Eclectic Alum’s BrainSpin Game Showcases Creativity

By Natalie Koltun

BrainSpin

To one person, a drawing of a half-circle represents a hamburger bun. To another, it’s a smile. Or perhaps it’s a toupee. Frankie Abralind MBA ’12 saw the potential for a game.

FrankieThe serial entrepreneur and self-described “design thinking consultant” is the brains behind BrainSpin, a creative icebreaking card game—for parties, corporate events and awkward first days of school. The game, sold by a subsidiary of Hasbro, was released at the New York Toy Fair in February.

In other words, Abralind has managed to turn cloud watching, or the Rorschach inkblot test, into one of several successful ventures.

“A huge part of the game, and my job, is listening to people’s perspectives and understanding what’s going on inside their heads,” says Abralind, who also teaches in UMD’s Academy for Innovation and Entrepreneurship.

With a mixture of earnestness and enthusiasm, he uses the concept behind BrainSpin in his lectures to teach students the importance of collaboration and ingenuity when dealing with limited resources.

“Someone might look at a product and see just one use, but when you get a group of people together who each see the same product in a different way, well, now you’re in business,” he says.

PoetryUnconventional thinking isn’t just his job. It infuses his side gig as a street poet. On dozens of occasions over the past three years, he’s carted a fold-up table, a simple typewriter and clipboard to the National Mall, then posted a sign: Free Custom Poetry. Abralind draws curious passersby for a “brief yet personal” chat, after which he whips up a personalized poem in the style of Dr. Seuss, e.e. Cummings or Allen Ginsberg. He’s written hundreds of haikus, limericks and sonnets on the spot.

“Even if they didn’t get a poem in the end, most of them seem to be moved by the fact that someone cared about them and made them feel special for just a few minutes of their day,” he says.

To keep things fresh, he’s had a diverse assortment of jobs, not to mention a yearlong sabbatical in France.
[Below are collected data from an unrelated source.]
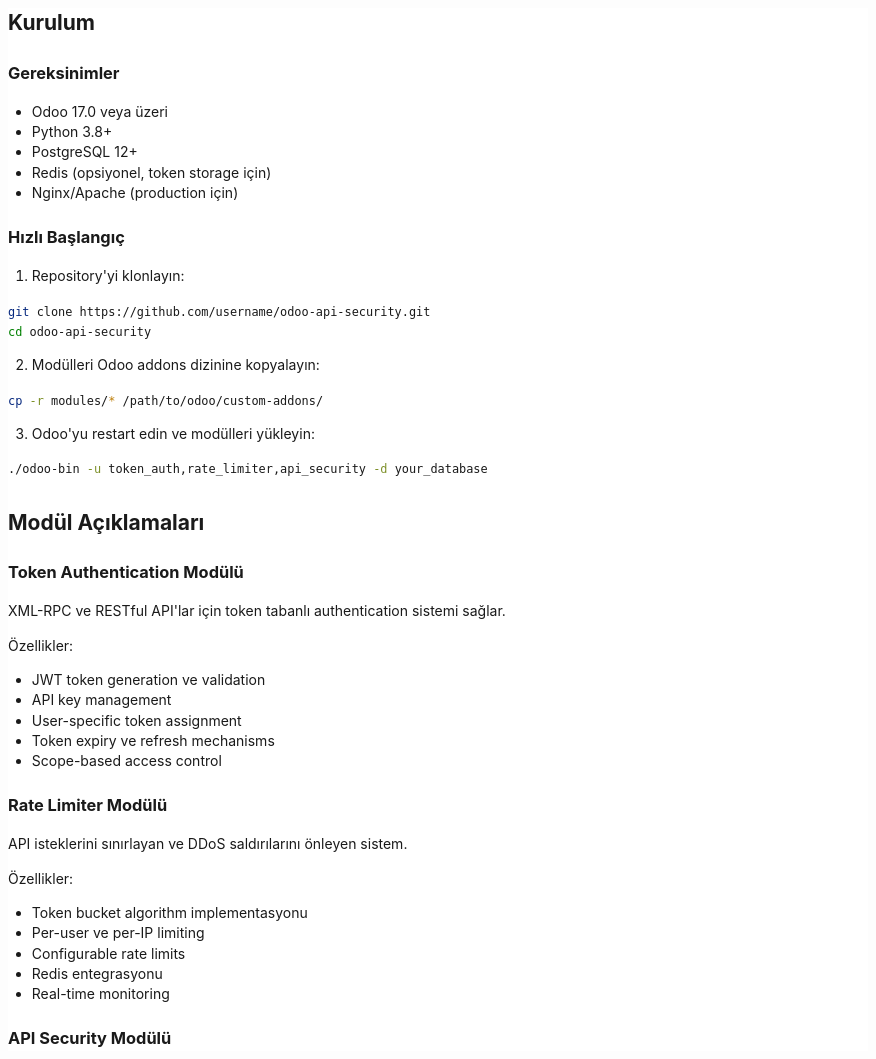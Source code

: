 ## Kurulum

### Gereksinimler

- Odoo 17.0 veya üzeri
- Python 3.8+
- PostgreSQL 12+
- Redis (opsiyonel, token storage için)
- Nginx/Apache (production için)

### Hızlı Başlangıç

1. Repository'yi klonlayın:
```bash
git clone https://github.com/username/odoo-api-security.git
cd odoo-api-security
```

2. Modülleri Odoo addons dizinine kopyalayın:
```bash
cp -r modules/* /path/to/odoo/custom-addons/
```

3. Odoo'yu restart edin ve modülleri yükleyin:
```bash
./odoo-bin -u token_auth,rate_limiter,api_security -d your_database
```

## Modül Açıklamaları

### Token Authentication Modülü

XML-RPC ve RESTful API'lar için token tabanlı authentication sistemi sağlar.

Özellikler:
- JWT token generation ve validation
- API key management
- User-specific token assignment
- Token expiry ve refresh mechanisms
- Scope-based access control

### Rate Limiter Modülü

API isteklerini sınırlayan ve DDoS saldırılarını önleyen sistem.

Özellikler:
- Token bucket algorithm implementasyonu
- Per-user ve per-IP limiting
- Configurable rate limits
- Redis entegrasyonu
- Real-time monitoring

### API Security Modülü
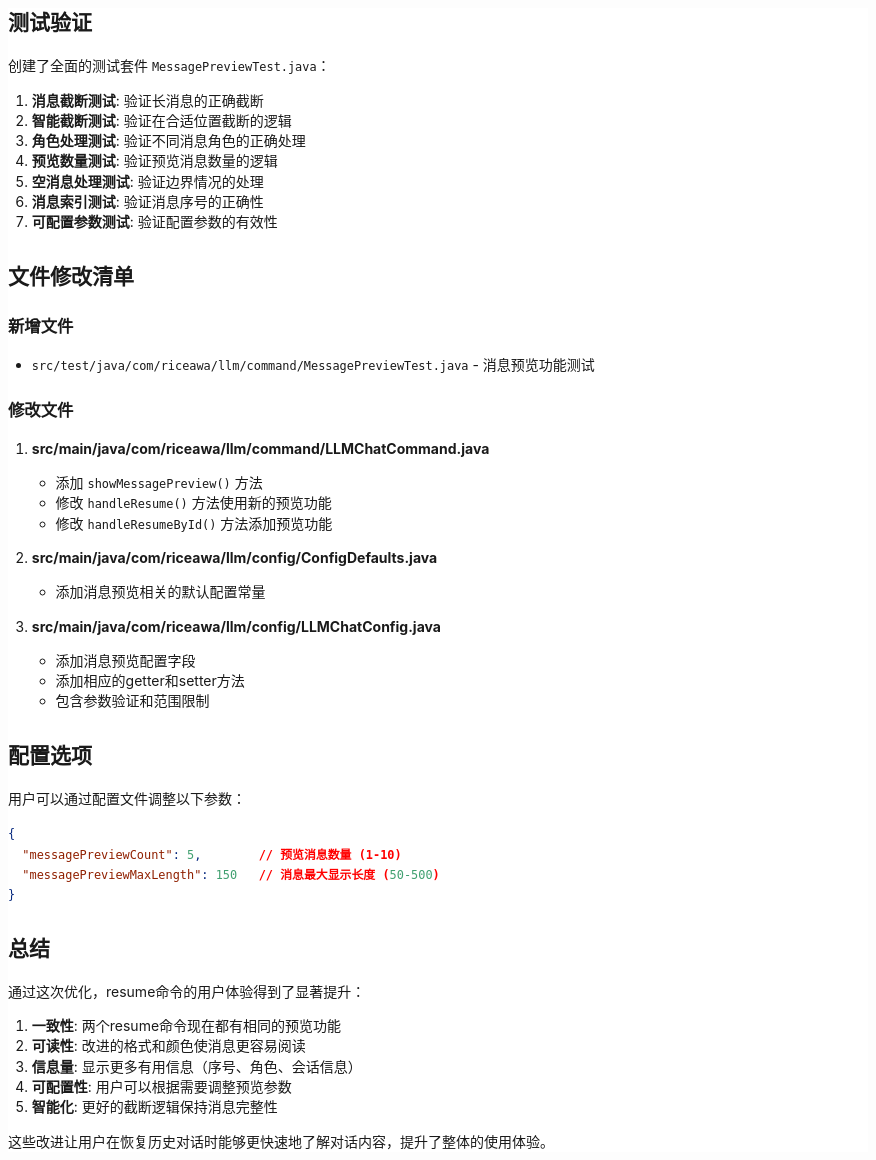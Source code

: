 ## 测试验证

创建了全面的测试套件 `MessagePreviewTest.java`：

1. **消息截断测试**: 验证长消息的正确截断
2. **智能截断测试**: 验证在合适位置截断的逻辑
3. **角色处理测试**: 验证不同消息角色的正确处理
4. **预览数量测试**: 验证预览消息数量的逻辑
5. **空消息处理测试**: 验证边界情况的处理
6. **消息索引测试**: 验证消息序号的正确性
7. **可配置参数测试**: 验证配置参数的有效性

## 文件修改清单

### 新增文件
- `src/test/java/com/riceawa/llm/command/MessagePreviewTest.java` - 消息预览功能测试

### 修改文件
1. **src/main/java/com/riceawa/llm/command/LLMChatCommand.java**
   - 添加 `showMessagePreview()` 方法
   - 修改 `handleResume()` 方法使用新的预览功能
   - 修改 `handleResumeById()` 方法添加预览功能

2. **src/main/java/com/riceawa/llm/config/ConfigDefaults.java**
   - 添加消息预览相关的默认配置常量

3. **src/main/java/com/riceawa/llm/config/LLMChatConfig.java**
   - 添加消息预览配置字段
   - 添加相应的getter和setter方法
   - 包含参数验证和范围限制

## 配置选项

用户可以通过配置文件调整以下参数：

```json
{
  "messagePreviewCount": 5,        // 预览消息数量 (1-10)
  "messagePreviewMaxLength": 150   // 消息最大显示长度 (50-500)
}
```

## 总结

通过这次优化，resume命令的用户体验得到了显著提升：

1. **一致性**: 两个resume命令现在都有相同的预览功能
2. **可读性**: 改进的格式和颜色使消息更容易阅读
3. **信息量**: 显示更多有用信息（序号、角色、会话信息）
4. **可配置性**: 用户可以根据需要调整预览参数
5. **智能化**: 更好的截断逻辑保持消息完整性

这些改进让用户在恢复历史对话时能够更快速地了解对话内容，提升了整体的使用体验。
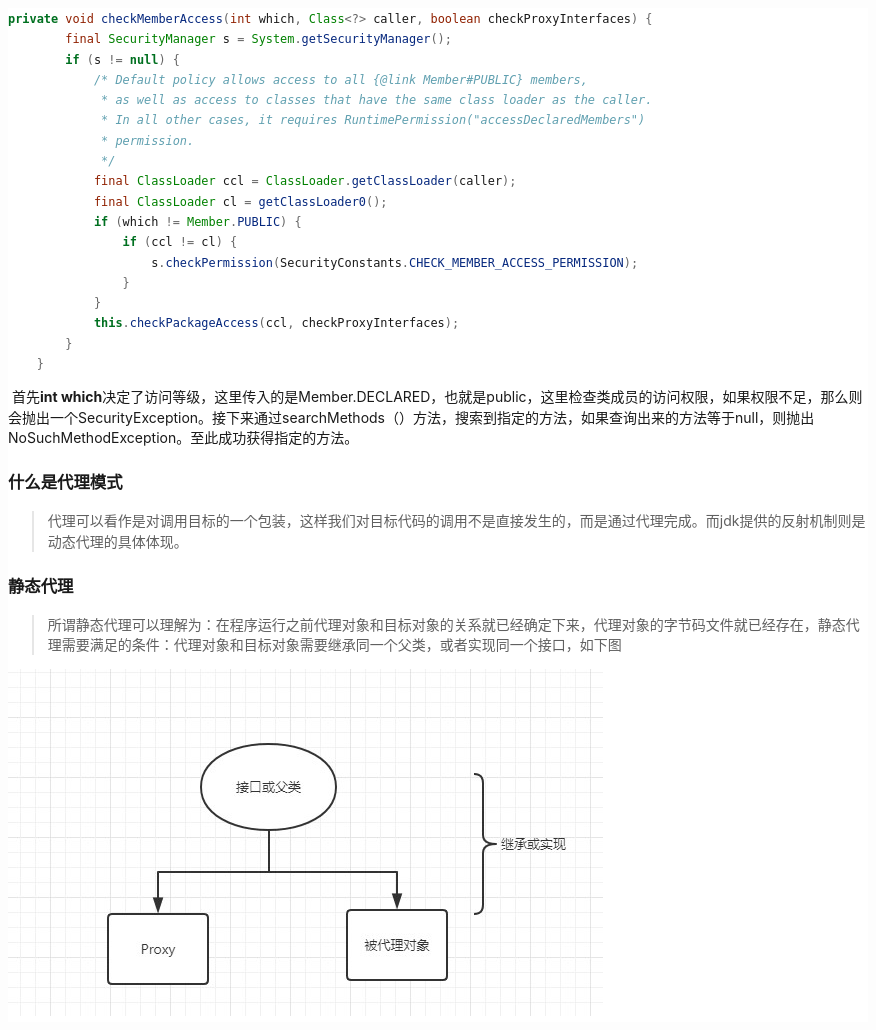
 ```java
private void checkMemberAccess(int which, Class<?> caller, boolean checkProxyInterfaces) {
        final SecurityManager s = System.getSecurityManager();
        if (s != null) {
            /* Default policy allows access to all {@link Member#PUBLIC} members,
             * as well as access to classes that have the same class loader as the caller.
             * In all other cases, it requires RuntimePermission("accessDeclaredMembers")
             * permission.
             */
            final ClassLoader ccl = ClassLoader.getClassLoader(caller);
            final ClassLoader cl = getClassLoader0();
            if (which != Member.PUBLIC) {
                if (ccl != cl) {
                    s.checkPermission(SecurityConstants.CHECK_MEMBER_ACCESS_PERMISSION);
                }
            }
            this.checkPackageAccess(ccl, checkProxyInterfaces);
        }
    }
```

​	首先**int which**决定了访问等级，这里传入的是Member.DECLARED，也就是public，这里检查类成员的访问权限，如果权限不足，那么则会抛出一个SecurityException。接下来通过searchMethods（）方法，搜索到指定的方法，如果查询出来的方法等于null，则抛出NoSuchMethodException。至此成功获得指定的方法。



### 什么是代理模式

> ​	代理可以看作是对调用目标的一个包装，这样我们对目标代码的调用不是直接发生的，而是通过代理完成。而jdk提供的反射机制则是动态代理的具体体现。



### 静态代理

> ​	所谓静态代理可以理解为：在程序运行之前代理对象和目标对象的关系就已经确定下来，代理对象的字节码文件就已经存在，静态代理需要满足的条件：代理对象和目标对象需要继承同一个父类，或者实现同一个接口，如下图

![](images/反射，动态、静态代理-2.jpg)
The Virginia native graduated from Cornell University with a degree in design and interior architecture and worked for an eco-focused political nonprofit, where he specialized in renewable fuel sources. He went on to design, build and operate what was once Maryland’s largest biodiesel plant. There, Abralind launched biodieselSMARTER, a magazine for small-scale fuel producers.

He later did marketing for a heavy machinery company in Delaware before returning to Washington, D.C., to found the consulting firm HTA Design Thinking. Abralind also teaches his trade at workshops like Design Thinking: DC, DC Day of Learning and DC Service Jam. One lesson he weaves into the workshops is how to approach conversations in a more conducive way through open-ended questions and an open mind.

“We don’t realize how trained we are to ask leading questions when we hope to find a certain bit of information, and almost everything we say and ask surrounds that bit of hope,” says Adrian Mangiuca, an attendee of Abralind’s workshops and a BrainSpin play-tester. “Frankie comes into conversations with no baggage, and what’s special is that he treats every opportunity to speak with someone as a way to learn.”

He came up with the game as a student at Cornell, where one day he made a list of what the doodles trimming the margins of his notebook might depict. Two years later, he drew simple sketches on a stack of index cards and persuaded his friends to test-run the game at a party. They produced vastly different interpretations of the same shape and earned a point for each unique description, Boggle-style. 

Abralind took the idea for BrainSpin off the shelf, where it sat since 2003, and exhibited it at the 2014 Chicago Toy & Game Conference, where it was a hit, selling 100 copies to fellow game connoisseurs (more than any other inventor there). It also caught the eye of a Hasbro representative from Winning Moves Games, and today, it’s sold on Amazon and in hundreds of toy stores across North America.